Peu de temps après son investiture, la candidate a dû affronter sa première polémique, lorsqu’elle s’est retrouvée indirectement accusée d’être un ancien soutien d’une sénatrice pro-Polisario, l’entité séparatiste et ennemi juré du Maroc. Des accusations que l’intéressée « dément fermement », ainsi que « toutes les polémiques au sujet du Sahara ». Caroline Traverse dénonce aussi une « instrumentalisation à des fins électoralistes sur des sujets qui ne relèvent pas du rôle d’un député ».
Parmi les mesures phares de son programme, la création d’un fonds d’investissement visant à promouvoir l’entrepreneuriat français à l’étranger, et une « loi d’inclusion » qui prendrait davantage en compte les besoins des Français établis hors de France dans les dispositifs mis en place par l’État.
Abstention et outsiders
Comme lors de l’élection précédente, cette législative partielle compte aussi son lot » d’outsiders », ces candidats moins connus et non soutenus par un parti. Parmi eux, un homme d’affaires implanté en Afrique, Hervé Diaz, qui dirige l’École de commerce de Lyon.
Ce chef d’entreprise de 53 ans possède des sociétés dans plusieurs pays de la circonscription, notamment en Tunisie et en Côte d’Ivoire, principalement dans les domaines de l’édition et de l’enseignement supérieur privé.
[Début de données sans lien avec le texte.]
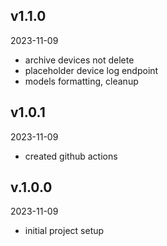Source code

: ## v1.1.0

2023-11-09

-   archive devices not delete
-   placeholder device log endpoint
-   models formatting, cleanup

## v1.0.1

2023-11-09

-   created github actions

## v.1.0.0

2023-11-09

-   initial project setup
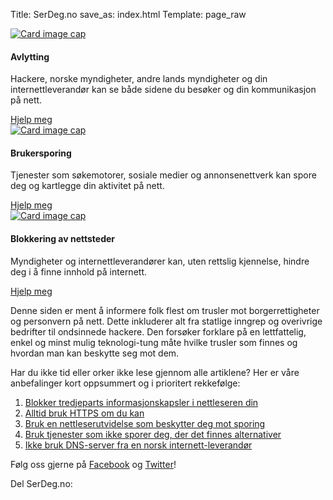 Title: SerDeg.no
save_as: index.html
Template: page_raw

<div class="row">
    <div class="card-deck-wrapper" style="margin-left: 0; margin-right: 0;">
        <div class="card-deck">
            <div class="card">
              <a href="{filename}/pages/trusler/trafikkavlytting.md">
                <img class="card-img-top img-fluid" src="{filename}/images/avlytting.jpg" alt="Card image cap">
              </a>
              <div class="card-block">
                <h4 class="card-title">Avlytting</h4>
                <p class="card-text">Hackere, norske myndigheter, andre lands myndigheter og din internettleverandør kan se både sidene du besøker og din kommunikasjon på nett.</p>
                <a href="{filename}/pages/trusler/trafikkavlytting.md" class="btn btn-secondary">Hjelp meg</a>
              </div>
            </div>
            <div class="card">
              <a href="{filename}/pages/trusler/brukersporing.md">
                <img class="card-img-top img-fluid" src="{filename}/images/brukersporing.jpg" alt="Card image cap">
              </a>
              <div class="card-block">
                <h4 class="card-title">Brukersporing</h4>
                <p class="card-text">Tjenester som søkemotorer, sosiale medier og annonsenettverk kan spore deg og kartlegge din aktivitet på nett.</p>
                <a href="{filename}/pages/trusler/brukersporing.md" class="btn btn-secondary">Hjelp meg</a>
              </div>
            </div>
            <div class="card">
              <a href="{filename}/pages/trusler/blokkering-av-nettsteder.md">
                <img class="card-img-top img-fluid" src="{filename}/images/blokkering.jpg" alt="Card image cap">
              </a>
              <div class="card-block">
                <h4 class="card-title">Blokkering av nettsteder</h4>
                <p class="card-text">Myndigheter og internettleverandører kan, uten rettslig kjennelse, hindre deg i å finne innhold på internett.</p>
                <a href="{filename}/pages/trusler/blokkering-av-nettsteder.md" class="btn btn-secondary">Hjelp meg</a>
              </div>
            </div>
        </div>
    </div>
</div>
<div class="row">
    <div class="col-sm-8 offset-sm-2">
    <p>Denne siden er ment å informere folk flest om trusler mot borgerrettigheter og personvern på nett. Dette inkluderer alt fra statlige inngrep og overivrige bedrifter til ondsinnede hackere. Den forsøker forklare på en lettfattelig, enkel og minst mulig teknologi-tung måte hvilke trusler som finnes og hvordan man kan beskytte seg mot&nbsp;dem.</p>
    <p>Har du ikke tid eller orker ikke lese gjennom alle artiklene? Her er våre anbefalinger kort oppsummert og i prioritert&nbsp;rekkefølge:</p>
    <ol>
    <li><a href="http://serdeg.no/tiltak/informasjonskapselinnstillinger/">Blokker tredjeparts informasjonskapsler i nettleseren&nbsp;din</a></li>
    <li><a href="http://serdeg.no/tiltak/https/">Alltid bruk <span class="caps">HTTPS</span> om du&nbsp;kan</a></li>
    <li><a href="http://serdeg.no/tiltak/nettleserutvidelser/">Bruk en nettleserutvidelse som beskytter deg mot&nbsp;sporing</a></li>
    <li><a href="http://serdeg.no/tiltak/tjenester-som-ikke-sporer-deg/">Bruk tjenester som ikke sporer deg, der det finnes&nbsp;alternativer</a></li>
    <li><a href="http://serdeg.no/tiltak/dns/">Ikke bruk <span class="caps">DNS</span>-server fra en norsk&nbsp;internett-leverandør</a></li>
    </ol>
    <p>Følg oss gjerne
    på <a href="https://www.facebook.com/serdeg.no">Facebook</a> og <a href="https://twitter.com/serdeg">Twitter</a>!</p>
    <p>Del SerDeg.no: <div class="shariff" data-lang="no" data-services="[&quot;facebook&quot;,&quot;twitter&quot;,&quot;mail&quot;]"></div></p>
    </div>
</div>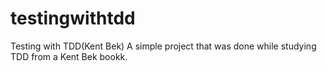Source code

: # testingwithtdd
Testing with TDD(Kent Bek)
A simple project that was done while studying TDD from a Kent Bek bookk.
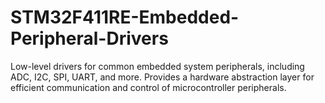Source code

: # STM32F411RE-Embedded-Peripheral-Drivers
Low-level drivers for common embedded system peripherals, including ADC, I2C, SPI, UART, and more. Provides a hardware abstraction layer for efficient communication and control of microcontroller peripherals.
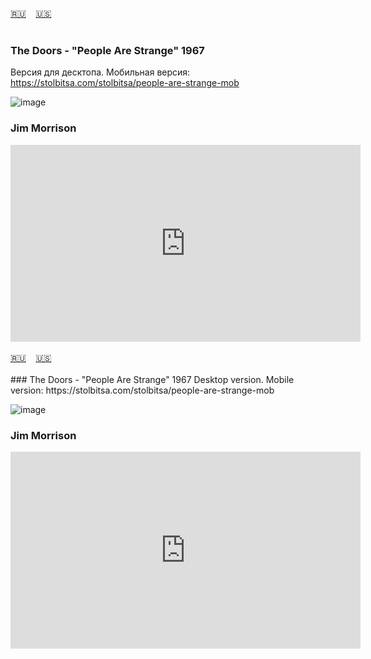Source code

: <span id="ru"><a href='#ru'>🇷🇺</a> &nbsp;&nbsp;&nbsp;<a href='#en'>🇺🇸</a> &nbsp;&nbsp;&nbsp;</span><br><br>
### The Doors - "People Are Strange" 1967 
Версия для десктопа. Мобильная версия: https://stolbitsa.com/stolbitsa/people-are-strange-mob

![image](https://github.com/stolbitsa/its-my-life/assets/149964365/90c75e02-95c7-4582-aa14-4bb07c2bbd9b)
### Jim Morrison

<iframe width="560" height="315" src="https://www.youtube.com/embed/sezc05A4s2g?si=zriOS7PSxH3HnYPZ" title="YouTube video player" frameborder="0" allow="accelerometer; autoplay; clipboard-write; encrypted-media; gyroscope; picture-in-picture; web-share" allowfullscreen></iframe><br><br>
<span id="en"><a href='#ru'>🇷🇺</a> &nbsp;&nbsp;&nbsp;<a href='#en'>🇺🇸</a> &nbsp;&nbsp;&nbsp;</span><br><br>
### The Doors - "People Are Strange" 1967 
Desktop version. Mobile version: https://stolbitsa.com/stolbitsa/people-are-strange-mob

![image](https://github.com/stolbitsa/its-my-life/assets/149964365/90c75e02-95c7-4582-aa14-4bb07c2bbd9b)
### Jim Morrison

<iframe width="560" height="315" src="https://www.youtube.com/embed/sezc05A4s2g?si=zriOS7PSxH3HnYPZ" title="YouTube video player" frameborder="0" allow="accelerometer; autoplay; clipboard-write; encrypted-media; gyroscope; picture-in-picture; web-share" allowfullscreen></iframe>
<br><br>
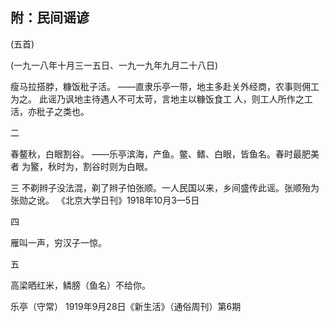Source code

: ## 附：民间谣谚

(五首)

(一九一八年十月三一五日、一九一九年九月二十八日)

瘦马拉搭脖，糠饭秕子活。
——直隶乐亭一带，地主多赴关外经商，农事则佣工为之。
此谣乃讽地主待遇人不可太苛，言地主以糠饭食工
人，则工人所作之工活，亦秕子之类也。

二

春鳌秋，白眼割谷。
——乐亭滨海，产鱼。鳖、鳍、白眼，皆鱼名。春时最肥美者
为鳘，秋时为，割谷时则为白眼。

三
不剃辫子没法混，剃了辫子怕张顺。一人民国以来，乡间盛传此谣。张顺殆为张勋之讹。
《北京大学日刊》1918年10月3—5日

四

雁叫一声，穷汉子一惊。

五

高梁晒红米，鳞膀（鱼名）不给你。

乐亭（守常）
1919年9月28日《新生活》（通俗周刊）第6期

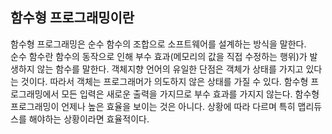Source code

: ## 함수형 프로그래밍이란

함수형 프로그래밍은 순수 함수의 조합으로 소프트웨어를 설계하는 방식을 말한다.   
순수 함수란 함수의 동작으로 인해 부수 효과(메모리의 값을 직접 수정하는 행위)가 발생하지 않는 함수를 말한다. 객체지향 언어의 유일한 단점은 객체가 상태를 가지고 있다는 것이다. 따라서 객체는 프로그래머가 의도하지 않은 상태를 가질 수 있다. 함수형 프로그래밍에서 모든 입력은 새로운 출력을 가지므로 부수 효과를 가지지 않는다. 함수형 프로그래밍이 언제나 높은 효율을 보이는 것은 아니다. 상황에 따라 다르며 특히 맵리듀스를 해야하는 상황이라면 효율적이다.

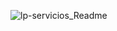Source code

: ![lp-servicios_Readme](https://user-images.githubusercontent.com/72474341/100125160-73c9e180-2e4a-11eb-93be-810e7669e3f2.PNG)
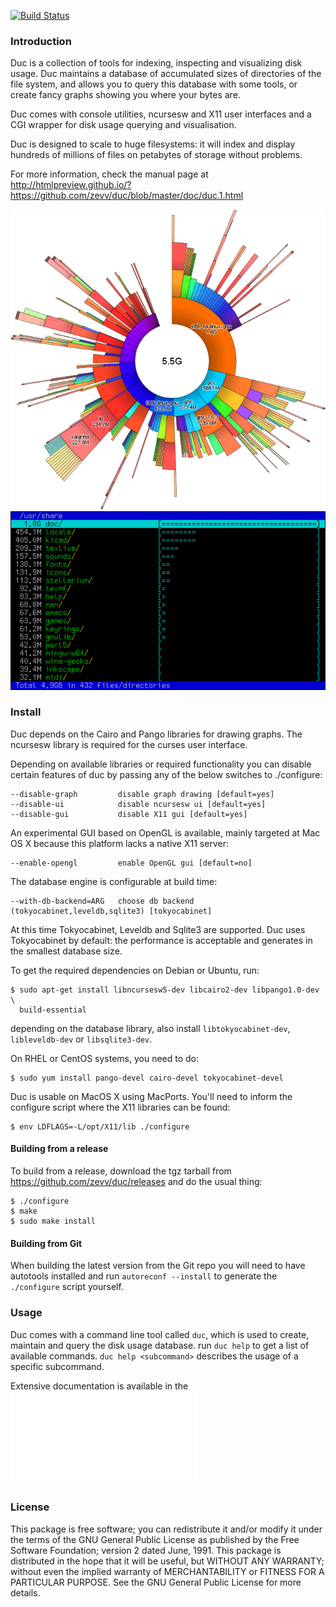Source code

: 
[![Build Status](https://travis-ci.org/zevv/duc.svg?branch=master)](https://travis-ci.org/zevv/duc)

### Introduction

Duc is a collection of tools for indexing, inspecting and visualizing disk
usage. Duc maintains a database of accumulated sizes of directories of the file
system, and allows you to query this database with some tools, or create fancy
graphs showing you where your bytes are.

Duc comes with console utilities, ncursesw and X11 user interfaces and a CGI
wrapper for disk usage querying and visualisation.

Duc is designed to scale to huge filesystems: it will index and display
hundreds of millions of files on petabytes of storage without problems.

For more information, check the manual page at http://htmlpreview.github.io/?https://github.com/zevv/duc/blob/master/doc/duc.1.html

![duc gui](/img/example.png) 
![duc ui](img/ui.png)


### Install

Duc depends on the Cairo and Pango libraries for drawing graphs. The ncursesw
library is required for the curses user interface.

Depending on available libraries or required functionality you can disable
certain features of duc by passing any of the below switches to ./configure:

    --disable-graph         disable graph drawing [default=yes]
    --disable-ui            disable ncursesw ui [default=yes]
    --disable-gui           disable X11 gui [default=yes]

An experimental GUI based on OpenGL is available, mainly targeted at Mac OS X
because this platform lacks a native X11 server:

    --enable-opengl         enable OpenGL gui [default=no]

The database engine is configurable at build time:

    --with-db-backend=ARG   choose db backend (tokyocabinet,leveldb,sqlite3) [tokyocabinet]

At this time Tokyocabinet, Leveldb and Sqlite3 are supported. Duc uses
Tokyocabinet by default: the performance is acceptable and generates in the
smallest database size.

To get the required dependencies on Debian or Ubuntu, run:

    $ sudo apt-get install libncursesw5-dev libcairo2-dev libpango1.0-dev \
      build-essential

depending on the database library, also install `libtokyocabinet-dev`,
`libleveldb-dev` or `libsqlite3-dev`.

On RHEL or CentOS systems, you need to do:

    $ sudo yum install pango-devel cairo-devel tokyocabinet-devel 

Duc is usable on MacOS X using MacPorts. You'll need to inform the configure
script where the X11 libraries can be found:

    $ env LDFLAGS=-L/opt/X11/lib ./configure

#### Building from a release

To build from a release, download the tgz tarball from
https://github.com/zevv/duc/releases and do the usual thing:

    $ ./configure
    $ make
    $ sudo make install


#### Building from Git

When building the latest version from the Git repo you will need to have
autotools installed and run `autoreconf --install` to generate the
`./configure` script yourself.


### Usage

Duc comes with a command line tool called `duc`, which is used to create,
maintain and query the disk usage database.  run `duc help` to get a list of
available commands. `duc help <subcommand>` describes the usage of a specific
subcommand.

Extensive documentation is available in the ![manual page](doc/duc.md)


### License

This package is free software; you can redistribute it and/or modify it under
the terms of the GNU General Public License as published by the Free Software
Foundation; version 2 dated June, 1991. This package is distributed in the hope
that it will be useful, but WITHOUT ANY WARRANTY; without even the implied
warranty of MERCHANTABILITY or FITNESS FOR A PARTICULAR PURPOSE. See the GNU
General Public License for more details.

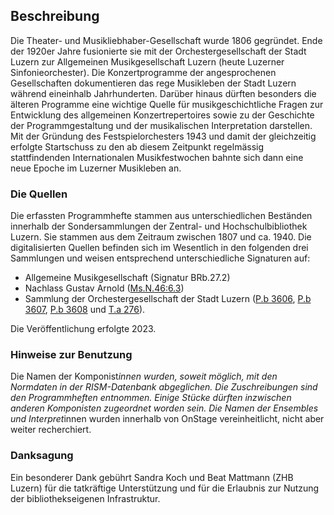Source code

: ## Beschreibung

Die Theater- und Musikliebhaber-Gesellschaft wurde 1806 gegründet. Ende der 1920er Jahre fusionierte sie mit der Orchestergesellschaft der Stadt Luzern zur Allgemeinen Musikgesellschaft Luzern (heute Luzerner Sinfonieorchester). Die Konzertprogramme der angesprochenen Gesellschaften dokumentieren das rege Musikleben der Stadt Luzern während eineinhalb Jahrhunderten. Darüber hinaus dürften besonders die älteren Programme eine wichtige Quelle für musikgeschichtliche Fragen zur Entwicklung des allgemeinen Konzertrepertoires sowie zu der Geschichte der Programmgestaltung und der musikalischen Interpretation darstellen. Mit der Gründung des Festspielorchesters 1943 und damit der gleichzeitig erfolgte Startschuss zu den ab diesem Zeitpunkt regelmässig stattfindenden Internationalen Musikfestwochen bahnte sich dann eine neue Epoche im Luzerner Musikleben an.

### Die Quellen

Die erfassten Programmhefte stammen aus unterschiedlichen Beständen innerhalb der Sondersammlungen der Zentral- und Hochschulbibliothek Luzern. Sie stammen aus dem Zeitraum zwischen 1807 und ca. 1940. Die digitalisierten Quellen befinden sich im Wesentlich in den folgenden drei Sammlungen und weisen entsprechend unterschiedliche Signaturen auf: 
- Allgemeine Musikgesellschaft (Signatur BRb.27.2)
- Nachlass Gustav Arnold ([Ms.N.46:6.3](https://slsp-rzs.primo.exlibrisgroup.com/permalink/41SLSP_RZS/lim8q1/alma9914249263605505))
- Sammlung der Orchestergesellschaft der Stadt Luzern ([P.b 3606](https://slsp-rzs.primo.exlibrisgroup.com/permalink/41SLSP_RZS/lim8q1/alma9914390695705505), [P.b 3607](https://slsp-rzs.primo.exlibrisgroup.com/permalink/41SLSP_RZS/lim8q1/alma9914390695605505), [P.b 3608](https://slsp-rzs.primo.exlibrisgroup.com/permalink/41SLSP_RZS/lim8q1/alma9914390695505505) und [T.a 276](https://slsp-rzs.primo.exlibrisgroup.com/permalink/41SLSP_RZS/lim8q1/alma9914390695905505)). 

Die Veröffentlichung erfolgte 2023.

### Hinweise zur Benutzung

Die Namen der Komponist*innen wurden, soweit möglich, mit den Normdaten in der RISM-Datenbank abgeglichen. Die Zuschreibungen sind den Programmheften entnommen. Einige Stücke dürften inzwischen anderen Komponisten zugeordnet worden sein. Die Namen der Ensembles und Interpret*innen wurden innerhalb von OnStage vereinheitlicht, nicht aber weiter recherchiert. 

### Danksagung

Ein besonderer Dank gebührt Sandra Koch und Beat Mattmann (ZHB Luzern) für die tatkräftige Unterstützung und für die Erlaubnis zur Nutzung der bibliothekseigenen Infrastruktur.

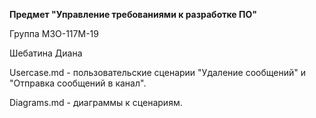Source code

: **Предмет "Управление требованиями к разработке ПО"**

Группа М3О-117М-19

Шебатина Диана


Usercase.md - пользовательские сценарии "Удаление сообщений" и "Отправка сообщений в канал".

Diagrams.md - диаграммы к сценариям.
Son groupe scolaire a vu passer plusieurs décideurs africains désireux d’acquérir une formation commerciale.
Non encarté mais proche du centre et surtout résolument libéral, l’homme d’affaires assume une candidature hétérodoxe, entre autofinancement de sa campagne et promesse de reversement de son indemnité de parlementaire. Hervé Diaz défend lui aussi la création d’un fonds d’investissement à destination des entrepreneurs expatriés, ainsi que la mise en place d’une aide au retour définitif en France.
Le mois de ramadan et la visibilité moindre d’une élection partielle risquent de générer un fort taux d’abstention dans une circonscription déjà caractérisée par un faible taux de participation. En juin 2022, l’abstention s’était élevée à près de 85 % au premier tour et à 82 % au second. Les premiers chiffres issus du vote en ligne laissent présager une baisse du taux de participation.
Mais la candidature la plus insolite est de loin celle de Grégory Zaoui, cerveau de la fraude à la taxe carbone à la fin des années 2000. Ce dispositif avait permis à plusieurs escrocs, dont beaucoup ont trouvé refuge en Israël, de détourner environ 2 milliards d’euros d’argent public.
Alternant périodes de cavale et incarcération, Grégory Zaoui a été relâché en 2020 après avoir passé au total cinq années en prison. Au mois de mars, il a annoncé sa candidature à la députation dans la 9e circonscription des Français de l’étranger.
Après avoir « payé sa dette envers la société », celui qui se dit aujourd’hui repenti assure vouloir « rendre à la France ce qu’il lui a pris », tout en affirmant qu’une fois à l’Assemblée, il planchera sur des mesures anti-fraudes permettant à l’État de faire des économies massives. Et d’ajouter, au cours d’une interview, que « les meilleurs serruriers sont les anciens cambrioleurs ».